(Data entries)
*** Block opens ***

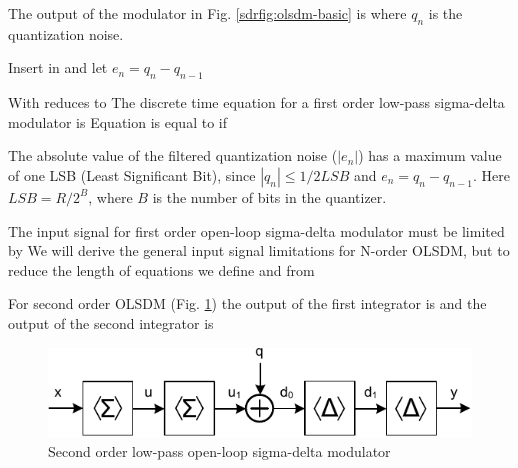 The output of the modulator in Fig. \ref{sdrfig:olsdm-basic}
is
where $q_n$ is the quantization noise. 

Insert  in
 and let $e_n = q_n - q_{n-1}$

With    reduces to
The discrete time equation for a first order low-pass sigma-delta
modulator is
Equation  is equal to  if 

The absolute value of the filtered quantization noise ($|e_n|$) has a
maximum value of one LSB (Least
Significant Bit), since $|q_n| \leq 1/2 LSB$ and $e_n = q_n -
q_{n-1}$. Here $LSB = R/2^B$, where $B$ is the number of 
bits in the quantizer. 

The input signal for first order open-loop
sigma-delta modulator must be limited by 
We will derive the general input signal limitations for N-order OLSDM,
but to reduce the length of equations we define
and from 

For second order OLSDM (Fig. \ref{sdrfig:mod2}) the
output of the first integrator is
and the output of the second integrator is

\begin{figure}[htbp]
\centerline{ \includegraphics[width=\myfigwidth]{graphics/osd2}}
  \caption{Second order low-pass open-loop sigma-delta modulator}
  \label{sdrfig:mod2}
\end{figure}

*** Block closes ***

**Your instructions:** Give the entries above again word for word, without any pictures.

**Answer to this task:**
 The output of the modulator in Fig. \ref{sdrfig:olsdm-basic}
is
where $q_n$ is the quantization noise. 

Insert  in
 and let $e_n = q_n - q_{n-1}$

With    reduces to
The discrete time equation for a first order low-pass sigma-delta
modulator is
Equation  is equal to  if 

The absolute value of the filtered quantization noise ($|e_n|$) has a
maximum value of one LSB (Least
Significant Bit), since $|q_n| \leq 1/2 LSB$ and $e_n = q_n -
q_{n-1}$. Here $LSB = R/2^B$, where $B$ is the number of 
bits in the quantizer. 

The input signal for first order open-loop
sigma-delta modulator must be limited by 
We will derive the general input signal limitations for N-order OLSDM,
but to reduce the length of equations we define
and from 

For second order OLSDM (Fig. \ref{sdrfig:mod2}) the
output of the first integrator is
and the output of the second integrator is

\begin{figure}[htbp]
\centerline{ \includegraphics[width=\myfigwidth]{graphics/osd2}}
  \caption{Second order low-pass open-loop sigma-delta modulator}
  \label{sdrfig:mod2}
\end{figure}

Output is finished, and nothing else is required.